--- Work item ---
Read through the entries below and return each line with the word "bullet".

[Collected data]
-- Opening Marker --
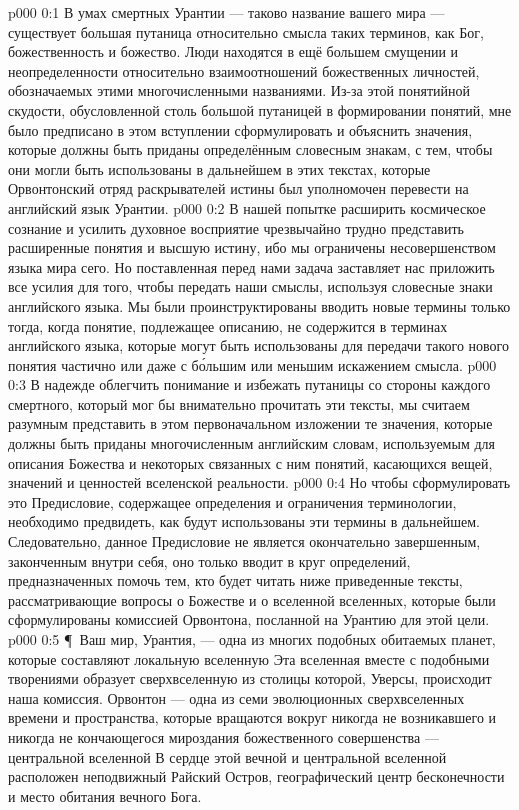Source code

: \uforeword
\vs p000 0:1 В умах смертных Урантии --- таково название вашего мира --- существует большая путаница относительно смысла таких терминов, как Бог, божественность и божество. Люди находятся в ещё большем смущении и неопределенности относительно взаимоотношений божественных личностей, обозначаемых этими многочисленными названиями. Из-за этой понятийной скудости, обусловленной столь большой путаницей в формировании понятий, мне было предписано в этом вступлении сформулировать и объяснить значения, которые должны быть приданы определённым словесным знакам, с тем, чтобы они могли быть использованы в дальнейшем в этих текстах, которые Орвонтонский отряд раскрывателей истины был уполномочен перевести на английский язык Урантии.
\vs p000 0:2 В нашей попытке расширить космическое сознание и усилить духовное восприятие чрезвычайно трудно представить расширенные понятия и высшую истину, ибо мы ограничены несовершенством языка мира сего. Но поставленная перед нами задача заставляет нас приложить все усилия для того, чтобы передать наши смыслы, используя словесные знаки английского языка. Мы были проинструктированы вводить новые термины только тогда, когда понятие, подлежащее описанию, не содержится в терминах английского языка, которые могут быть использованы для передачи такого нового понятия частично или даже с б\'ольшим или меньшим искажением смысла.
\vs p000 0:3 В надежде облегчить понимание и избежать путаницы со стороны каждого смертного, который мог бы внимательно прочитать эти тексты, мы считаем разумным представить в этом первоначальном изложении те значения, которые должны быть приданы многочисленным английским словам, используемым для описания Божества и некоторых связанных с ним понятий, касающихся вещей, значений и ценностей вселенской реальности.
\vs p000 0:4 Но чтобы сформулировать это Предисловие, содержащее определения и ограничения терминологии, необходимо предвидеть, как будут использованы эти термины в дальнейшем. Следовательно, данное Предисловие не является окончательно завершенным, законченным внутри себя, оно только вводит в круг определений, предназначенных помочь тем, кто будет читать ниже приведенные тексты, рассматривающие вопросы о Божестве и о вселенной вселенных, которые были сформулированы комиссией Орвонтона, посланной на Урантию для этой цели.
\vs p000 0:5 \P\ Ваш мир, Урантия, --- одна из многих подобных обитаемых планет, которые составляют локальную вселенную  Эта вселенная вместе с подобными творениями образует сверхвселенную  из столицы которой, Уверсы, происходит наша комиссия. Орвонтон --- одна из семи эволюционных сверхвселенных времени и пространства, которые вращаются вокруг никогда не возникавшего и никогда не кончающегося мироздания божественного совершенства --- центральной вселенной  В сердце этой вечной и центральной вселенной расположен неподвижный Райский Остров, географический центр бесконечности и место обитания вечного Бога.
-- Closing Marker --
-- Opening Marker --
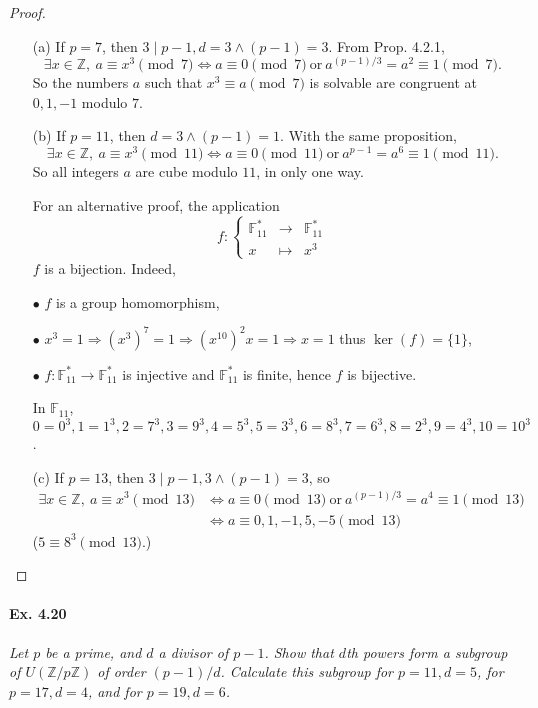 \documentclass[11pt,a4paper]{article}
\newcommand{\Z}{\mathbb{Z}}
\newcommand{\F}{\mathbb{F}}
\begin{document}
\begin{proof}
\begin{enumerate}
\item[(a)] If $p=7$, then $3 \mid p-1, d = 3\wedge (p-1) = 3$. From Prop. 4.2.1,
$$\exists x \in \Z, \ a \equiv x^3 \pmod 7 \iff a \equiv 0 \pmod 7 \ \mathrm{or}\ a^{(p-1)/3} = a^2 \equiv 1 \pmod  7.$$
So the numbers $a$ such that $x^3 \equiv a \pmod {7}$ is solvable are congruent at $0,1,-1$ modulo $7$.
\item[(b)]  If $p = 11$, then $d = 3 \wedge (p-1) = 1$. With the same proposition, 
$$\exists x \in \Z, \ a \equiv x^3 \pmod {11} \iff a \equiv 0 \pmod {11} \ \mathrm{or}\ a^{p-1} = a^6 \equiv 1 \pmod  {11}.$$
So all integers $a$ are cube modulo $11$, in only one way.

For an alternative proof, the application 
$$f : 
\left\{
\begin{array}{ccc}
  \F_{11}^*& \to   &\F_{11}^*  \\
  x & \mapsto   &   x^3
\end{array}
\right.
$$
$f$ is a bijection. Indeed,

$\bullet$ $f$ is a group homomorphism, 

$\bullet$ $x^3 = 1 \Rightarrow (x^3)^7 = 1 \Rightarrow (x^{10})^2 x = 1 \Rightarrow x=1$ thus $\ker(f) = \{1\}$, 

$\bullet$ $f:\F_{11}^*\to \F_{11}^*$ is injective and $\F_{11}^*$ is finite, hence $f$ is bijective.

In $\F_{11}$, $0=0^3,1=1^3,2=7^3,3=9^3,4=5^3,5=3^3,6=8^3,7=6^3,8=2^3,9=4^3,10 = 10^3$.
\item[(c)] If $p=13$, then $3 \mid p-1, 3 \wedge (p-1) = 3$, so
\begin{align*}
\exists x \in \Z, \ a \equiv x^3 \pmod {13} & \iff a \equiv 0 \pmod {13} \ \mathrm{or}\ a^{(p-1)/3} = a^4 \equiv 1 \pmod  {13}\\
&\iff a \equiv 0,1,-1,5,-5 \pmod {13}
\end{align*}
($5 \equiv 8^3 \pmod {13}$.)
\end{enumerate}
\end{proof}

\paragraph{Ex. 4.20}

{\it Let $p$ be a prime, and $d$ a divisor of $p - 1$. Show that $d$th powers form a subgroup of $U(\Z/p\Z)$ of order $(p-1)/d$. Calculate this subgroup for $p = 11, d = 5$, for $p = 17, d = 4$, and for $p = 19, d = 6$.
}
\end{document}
-- Closing Marker --
--- Response to this task ---
$\bullet$ $f$ is a group homomorphism, 
$\bullet$ $x^3 = 1 \Rightarrow (x^3)^7 = 1 \Rightarrow (x^{10})^2 x = 1 \Rightarrow x=1$ thus $\ker(f) = \{1\}$, 
$\bullet$ $f:\F_{11}^*\to \F_{11}^*$ is injective and $\F_{11}^*$ is finite, hence $f$ is bijective.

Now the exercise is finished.